# LISTED RECORDS
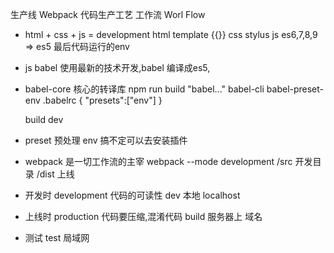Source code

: 生产线 Webpack 代码生产工艺 工作流 Worl Flow

- html + css + js = development
    html template {{}}
    css  stylus
    js  es6,7,8,9 => es5
最后代码运行的env 

- js
    babel
    使用最新的技术开发,babel 编译成es5,

- babel-core 核心的转译库 
    npm run build "babel..."
    babel-cli
    babel-preset-env .babelrc
    {
        "presets":["env"]
    }

    build 
    dev  

- preset 预处理
    env 搞不定可以去安装插件

- webpack 是一切工作流的主宰
    webpack --mode development
    /src 开发目录
    /dist 上线

- 开发时 development  代码的可读性 dev 本地 localhost
- 上线时 production 代码要压缩,混淆代码 build 服务器上 域名
- 测试 test 局域网
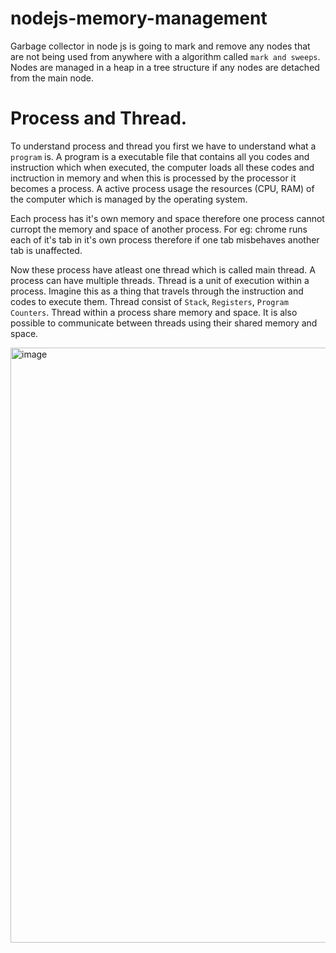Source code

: # nodejs-memory-management

Garbage collector in node js is going to mark and remove any nodes that are not being used from anywhere with a algorithm called `mark and sweeps`. Nodes are managed in a heap in a tree structure if any nodes are detached from the main node.



# Process and Thread.

To understand process and thread you first we have to understand what a `program` is. A program is a executable file that contains all you codes and instruction which when executed, the computer loads all these codes and inctruction in memory and when this is processed by the processor it becomes a process. A active process usage the resources (CPU, RAM) of the computer which is managed by the operating system.

Each process has it's own memory and space therefore one process cannot curropt the memory and space of another process. For eg: chrome runs each of it's tab in it's own process therefore if one tab misbehaves another tab is unaffected.

Now these process have atleast one thread which is called main thread. A process can have multiple threads. Thread is a unit of execution within a process. Imagine this as a thing that travels through the instruction and codes to execute them. Thread consist of `Stack`, `Registers`, `Program Counters`. Thread within a process share memory and space. It is also possible to communicate between threads using their shared memory and space.


<img width="952" alt="image" src="https://github.com/user-attachments/assets/cd36fd22-4233-4690-b99c-dca8922568d1">

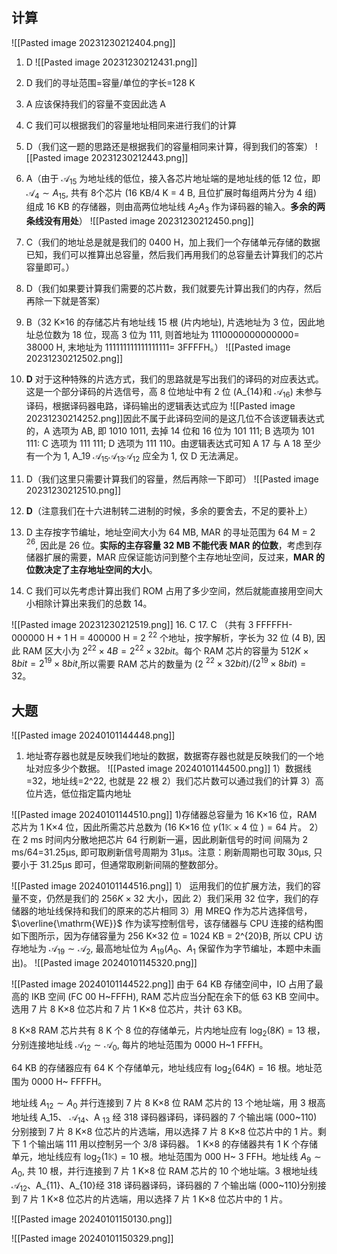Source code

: ## 计算
![[Pasted image 20231230212404.png]]
1. D
![[Pasted image 20231230212431.png]]
03. D 我们的寻址范围=容量/单位的字长=128 K
4. A 应该保持我们的容量不变因此选 A
5. C 我们可以根据我们的容量地址相同来进行我们的计算
6. D（我们这一题的思路还是根据我们的容量相同来计算，得到我们的答案）
![[Pasted image 20231230212443.png]]
07. A（由于 $\mathcal{A}_{15}$ 为地址线的低位，接入各芯片地址端的是地址线的低 12 位，即 $\mathcal{A}_4{\sim A_{15}}$, 共有 8个芯片 (16 KB/4 K = 4 B, 且位扩展时每组两片分为 4 组) 组成 16 KB 的存储器，则由高两位地址线 $A_2A_3$ 作为译码器的输入。**多余的两条线没有用处**）
![[Pasted image 20231230212450.png]]
08. C（我们的地址总是就是我们的 0400 H，加上我们一个存储单元存储的数据已知，我们可以推算出总容量，然后我们再用我们的总容量去计算我们的芯片容量即可。）
9. D（我们如果要计算我们需要的芯片数，我们就要先计算出我们的内存，然后再除一下就是答案）
10. B（32 K×16 的存储芯片有地址线 15 根 (片内地址), 片选地址为 3 位，因此地址总位数为 18 位，现高 3 位为 111, 则首地址为 1110000000000000= 38000 H, 末地址为 111111111111111111= ЗFFFFH。）
![[Pasted image 20231230212502.png]]
11. **D** 对于这种特殊的片选方式，我们的思路就是写出我们的译码的对应表达式。这是一个部分译码的片选信号，高 8 位地址中有 2 位 (A_{14}和 $\mathcal{A}_{16}$) 未参与译码，根据译码器电路，译码输出的逻辑表达式应为
![[Pasted image 20231230214252.png]]因此不属于此译码空间的是这几位不合该逻辑表达式的，A 选项为 AB, 即 1010 1011, 去掉 14 位和 16 位为 101 111; B 选项为 101 111: C 选项为 111 111; D 选项为 111 110。由逻辑表达式可知 A 17 与 A 18 至少有一个为 1, A_19 $\mathcal{A}_{15}\mathcal{A}_{13}\mathcal{A}_{12}$ 应全为 1, 仅 D 无法满足。


12. D（我们这里只需要计算我们的容量，然后再除一下即可）
![[Pasted image 20231230212510.png]]
13. **D**（注意我们在十六进制转二进制的时候，多余的要舍去，不足的要补上）
14. D 主存按字节编址，地址空间大小为 64 MB, MAR 的寻址范围为 64 M = 2 $^{26}$, 因此是 26 位。**实际的主存容量 32 MB 不能代表 MAR 的位数**，考虑到存储器扩展的需要，MAR 应保证能访问到整个主存地址空间，反过来，**MAR 的位数决定了主存地址空间的大小**。
15. C 我们可以先考虑计算出我们 ROM 占用了多少空间，然后就能直接用空间大小相除计算出来我们的总数 14。

![[Pasted image 20231230212519.png]]
16. C
17. C （共有 3 FFFFFH- 000000 H + 1 H = 400000 H = 2 $^{22}$ 个地址，按字解析，字长为 32 位 (4 B), 因此 RAM 区大小为 $2^{22}\times4B=2^{22}\times32bit$。每个 RAM 芯片的容量为 $512K\times8bit=2^{19}\times8bit$,所以需要 RAM 芯片的数量为 (2 $^{22}\times32bit)/(2^{19}\times8bit)=32$。

## 大题
![[Pasted image 20240101144448.png]]
1. 地址寄存器也就是反映我们地址的数据，数据寄存器也就是反映我们的一个地址对应多少个数据。
![[Pasted image 20240101144500.png]]
1）数据线=32，地址线=2^22, 也就是 22 根
2）我们芯片数可以通过我们的计算
3）高位片选，低位指定篇内地址

![[Pasted image 20240101144510.png]]
1)存储器总容量为 16 K×16 位，RAM 芯片为 1 K×4 位，因此所需芯片总数为 (16 K×16 位 $\gamma( 1\mathbb{K} \times 4$ 位 $) = 64$ 片。
2）在 2 ms 时间内分散地把芯片 64 行刷新一遍，因此刷新信号的时间 间隔为 2 ms/64=31.25μs, 即可取刷新信号周期为 31μs。注意：刷新周期也可取 30μs, 只要小于 31.25μs 即可，但通常取刷新间隔的整数部分。

![[Pasted image 20240101144516.png]]
1） 运用我们的位扩展方法，我们的容量不变，仍然是我们的 $256K\times32$ 大小，因此
2）我们采用 32 位字，我们的存储器的地址线保持和我们的原来的芯片相同
3）用 MREQ 作为芯片选择信号，$\overline{\mathrm{WE}}$ 作为读写控制信号，该存储器与 CPU 连接的结构图如下图所示，因为存储容量为 256 K×32 位 = 1024 KB = 2^{20}B, 所以 CPU 访存地址为 $\mathcal{A}_{19}{\sim}\mathcal{A}_{2}$, 最高地址位为 $A_{19}(A_0、A_1$ 保留作为字节编址，本题中未画出)。
![[Pasted image 20240101145320.png]]


![[Pasted image 20240101144522.png]]
由于 64 KB 存储空间中，IO 占用了最高的 IKB 空间 (FC 00 H~FFFH), RAM 芯片应当分配在余下的低 63 KB 空间中。选用 7 片 8 K×8 位芯片和 7 片 1 K×8 位芯片，共计 63 KB。

8 K×8 RAM 芯片共有 8 K 个 8 位的存储单元，片内地址应有 $\log_2(8K)=13$ 根，分别连接地址线 $\mathcal{A}_{12}{\sim}\mathcal{A}_0$, 每片的地址范围为 0000 H~1 FFFH。

64 KB 的存储器应有 64 K 个存储单元，地址线应有 $\log_{2}(64K)=16$ 根。地址范围为 0000 H~ FFFFH。

地址线 $A_{12}{\sim}A_0$ 并行连接到 7 片 8 K×8 位 RAM 芯片的 13 个地址端，用 3 根高地址线 A_15、 $\mathcal{A}_{14}$、A $_{13}$ 经 318 译码器译码，译码器的 7 个输出端 (000~110) 分别接到 7 片 8 K×8 位芯片的片选端，用以选择 7 片 8 K×8 位芯片中的 1 片。剩下 1 个输出端 111 用以控制另一个 3/8 译码器。
1 K×8 的存储器共有 1 K 个存储单元，地址线应有 $\log_2(1\mathbb{K})=10$ 根。地址范围为 000 H~ 3 FFH。地址线 $A_9{\sim}A_0$, 共 10 根，并行连接到 7 片 1 K×8 位 RAM 芯片的 10 个地址端。3 根地址线 $\mathcal{A}_{12}$、A_{11}、A_{10}经 318 译码器译码，译码器的 7 个输出端 (000~110)分别接到 7 片 1 K×8 位芯片的片选端，用以选择 7 片 1 K×8 位芯片中的 1 片。

![[Pasted image 20240101150130.png]]

![[Pasted image 20240101150329.png]]
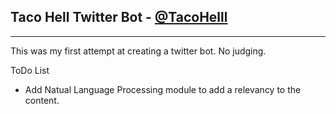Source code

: ## Taco Hell Twitter Bot - [@TacoHelll](http://twitter.com/tacohelll)
---------------------------------------------------------------------
This was my first attempt at creating a twitter bot. No judging.

ToDo List
- Add Natual Language Processing module to add a relevancy to the content.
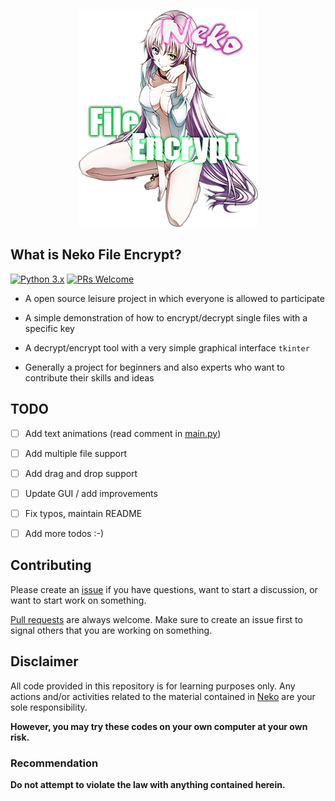 <p align="center">
  <img src="logo.png" />
</p>


## What is Neko File Encrypt?

[![Python 3.x](https://img.shields.io/badge/python-3.9.X-blue.svg)](https://www.python.org/downloads/release/python-385/) [![PRs Welcome](https://img.shields.io/badge/PRs-welcome-brightgreen.svg?style=flat-square)](http://makeapullrequest.com) 

- A open source leisure project in which everyone is allowed to participate

- A simple demonstration of how to encrypt/decrypt single files with a specific key 

- A decrypt/encrypt tool with a very simple graphical interface `tkinter`

* Generally a project for beginners and also experts who want to contribute their skills and ideas



## TODO

- [ ] Add text animations (read comment in [main.py](main.py))
- [ ] Add multiple file support
- [ ] Add drag and drop support
- [ ] Update GUI / add improvements
- [ ] Fix typos, maintain README
- [ ] Add more todos :-)



## Contributing

Please create an [issue](https://github.com/cyberpanda/neko/issues) if you have questions, want to start a discussion, or want to start work on something.

[Pull requests](https://github.com/cyberpanda/neko/pulls) are always welcome. Make sure to create an issue first to signal others that you are working on something.



## Disclaimer
All code provided in this repository is for learning purposes only.
Any actions and/or activities related to the material contained in [Neko](https://github.com/cyberpanda/neko) are your sole responsibility.

**However, you may try these codes on your own computer at your own risk.**

### Recommendation
**Do not attempt to violate the law with anything contained herein.**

# TASK TO CARRY OUT
Each line from the one containing "- A open source" through the last line of the material must be restated word for word, with no other text.

# ANSWER BELOW
- A open source leisure project in which everyone is allowed to participate

- A simple demonstration of how to encrypt/decrypt single files with a specific key 

- A decrypt/encrypt tool with a very simple graphical interface `tkinter`

* Generally a project for beginners and also experts who want to contribute their skills and ideas



## TODO

- [ ] Add text animations (read comment in [main.py](main.py))
- [ ] Add multiple file support
- [ ] Add drag and drop support
- [ ] Update GUI / add improvements
- [ ] Fix typos, maintain README
- [ ] Add more todos :-)



## Contributing

Please create an [issue](https://github.com/cyberpanda/neko/issues) if you have questions, want to start a discussion, or want to start work on something.

[Pull requests](https://github.com/cyberpanda/neko/pulls) are always welcome. Make sure to create an issue first to signal others that you are working on something.



## Disclaimer
All code provided in this repository is for learning purposes only.
Any actions and/or activities related to the material contained in [Neko](https://github.com/cyberpanda/neko) are your sole responsibility.

**However, you may try these codes on your own computer at your own risk.**

### Recommendation
**Do not attempt to violate the law with anything contained herein.**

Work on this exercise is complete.